The data:

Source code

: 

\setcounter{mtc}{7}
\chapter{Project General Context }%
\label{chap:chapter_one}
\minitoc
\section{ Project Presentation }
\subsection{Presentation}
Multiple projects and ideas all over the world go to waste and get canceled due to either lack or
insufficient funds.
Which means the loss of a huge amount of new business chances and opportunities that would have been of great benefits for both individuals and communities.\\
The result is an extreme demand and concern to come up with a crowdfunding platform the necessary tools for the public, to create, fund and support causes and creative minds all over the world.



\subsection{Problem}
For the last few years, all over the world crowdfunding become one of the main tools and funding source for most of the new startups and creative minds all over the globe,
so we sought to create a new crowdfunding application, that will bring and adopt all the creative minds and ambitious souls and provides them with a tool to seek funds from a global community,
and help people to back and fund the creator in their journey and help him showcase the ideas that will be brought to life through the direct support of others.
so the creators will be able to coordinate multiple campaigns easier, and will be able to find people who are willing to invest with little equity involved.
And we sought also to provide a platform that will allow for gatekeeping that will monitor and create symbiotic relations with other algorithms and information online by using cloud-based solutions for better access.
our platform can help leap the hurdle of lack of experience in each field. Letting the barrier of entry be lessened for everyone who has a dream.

Problem: The result should be every line of the material that contains the word "create", so copy those lines.

Task solution:
The result is an extreme demand and concern to come up with a crowdfunding platform the necessary tools for the public, to create, fund and support causes and creative minds all over the world.
so we sought to create a new crowdfunding application, that will bring and adopt all the creative minds and ambitious souls and provides them with a tool to seek funds from a global community,
And we sought also to provide a platform that will allow for gatekeeping that will monitor and create symbiotic relations with other algorithms and information online by using cloud-based solutions for better access.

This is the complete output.